*Required work*. Exclude the pictures, then restate exactly each line of the data below from the first through the line containing "### **Account Categories**".

►

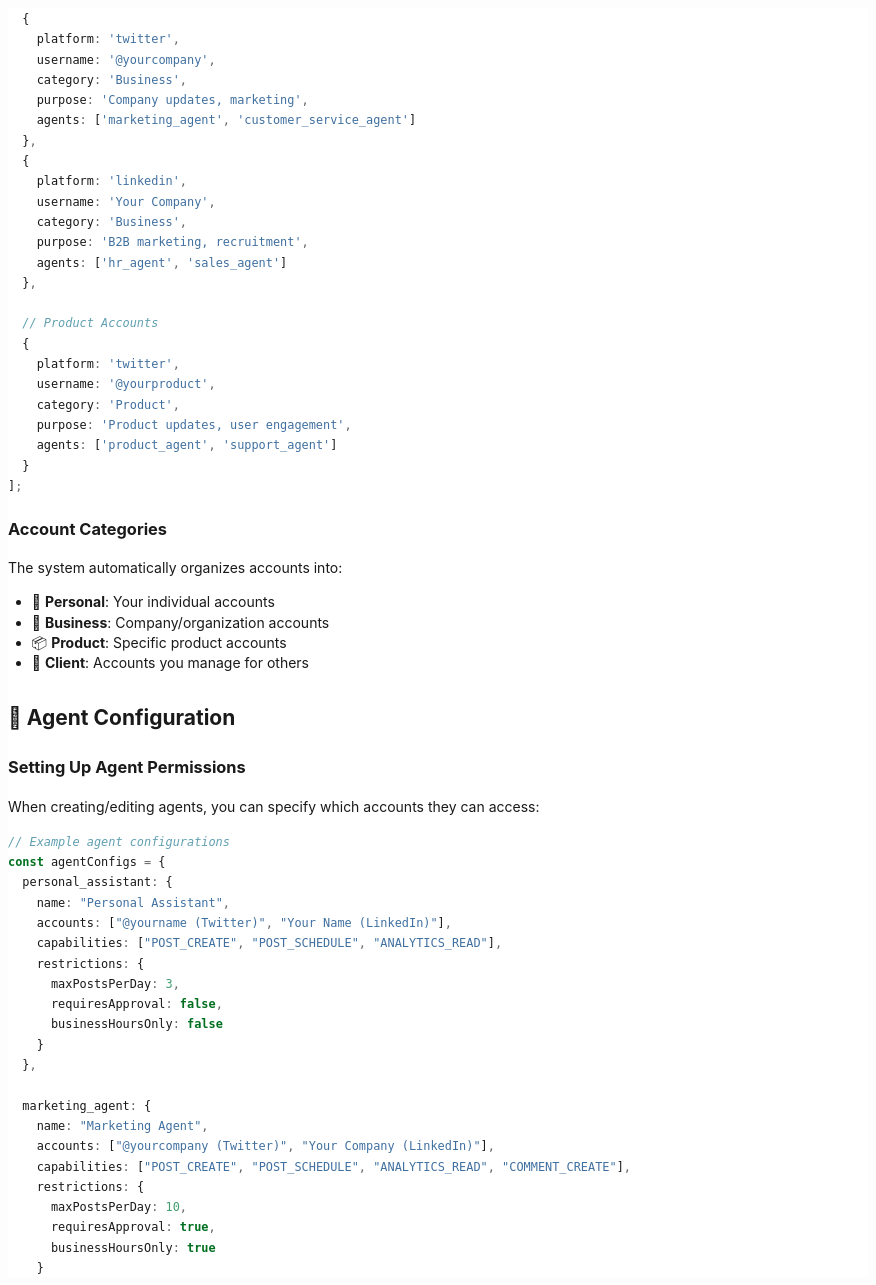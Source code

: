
 ```typescript
  {
    platform: 'twitter',
    username: '@yourcompany',
    category: 'Business', 
    purpose: 'Company updates, marketing',
    agents: ['marketing_agent', 'customer_service_agent']
  },
  {
    platform: 'linkedin',
    username: 'Your Company',
    category: 'Business',
    purpose: 'B2B marketing, recruitment', 
    agents: ['hr_agent', 'sales_agent']
  },
  
  // Product Accounts
  {
    platform: 'twitter',
    username: '@yourproduct',
    category: 'Product',
    purpose: 'Product updates, user engagement',
    agents: ['product_agent', 'support_agent']
  }
];
```

### **Account Categories**

The system automatically organizes accounts into:

- 👤 **Personal**: Your individual accounts
- 🏢 **Business**: Company/organization accounts  
- 📦 **Product**: Specific product accounts
- 🤝 **Client**: Accounts you manage for others

## 🤖 **Agent Configuration**

### **Setting Up Agent Permissions**

When creating/editing agents, you can specify which accounts they can access:

```typescript
// Example agent configurations
const agentConfigs = {
  personal_assistant: {
    name: "Personal Assistant",
    accounts: ["@yourname (Twitter)", "Your Name (LinkedIn)"],
    capabilities: ["POST_CREATE", "POST_SCHEDULE", "ANALYTICS_READ"],
    restrictions: {
      maxPostsPerDay: 3,
      requiresApproval: false,
      businessHoursOnly: false
    }
  },
  
  marketing_agent: {
    name: "Marketing Agent", 
    accounts: ["@yourcompany (Twitter)", "Your Company (LinkedIn)"],
    capabilities: ["POST_CREATE", "POST_SCHEDULE", "ANALYTICS_READ", "COMMENT_CREATE"],
    restrictions: {
      maxPostsPerDay: 10,
      requiresApproval: true,
      businessHoursOnly: true
    }
```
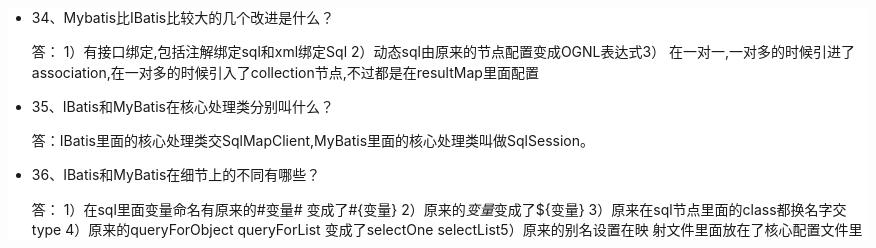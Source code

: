 + 34、Mybatis比IBatis比较大的几个改进是什么？

    答：
    1）有接口绑定,包括注解绑定sql和xml绑定Sql
    2）动态sql由原来的节点配置变成OGNL表达式3） 在一对一,一对多的时候引进了association,在一对多的时候引入了collection节点,不过都是在resultMap里面配置
    
+ 35、IBatis和MyBatis在核心处理类分别叫什么？

    答：IBatis里面的核心处理类交SqlMapClient,MyBatis里面的核心处理类叫做SqlSession。
    
+ 36、IBatis和MyBatis在细节上的不同有哪些？

    答：
    1）在sql里面变量命名有原来的#变量# 变成了#{变量}
    2）原来的$变量$变成了${变量}
    3）原来在sql节点里面的class都换名字交type
    4）原来的queryForObject queryForList 变成了selectOne selectList5）原来的别名设置在映
    射文件里面放在了核心配置文件里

◄

*Exercise output*.
Source code

:
 ```typescript
  {
    platform: 'twitter',
    username: '@yourcompany',
    category: 'Business', 
    purpose: 'Company updates, marketing',
    agents: ['marketing_agent', 'customer_service_agent']
  },
  {
    platform: 'linkedin',
    username: 'Your Company',
    category: 'Business',
    purpose: 'B2B marketing, recruitment', 
    agents: ['hr_agent', 'sales_agent']
  },
  
  // Product Accounts
  {
    platform: 'twitter',
    username: '@yourproduct',
    category: 'Product',
    purpose: 'Product updates, user engagement',
    agents: ['product_agent', 'support_agent']
  }
];
```

### **Account Categories**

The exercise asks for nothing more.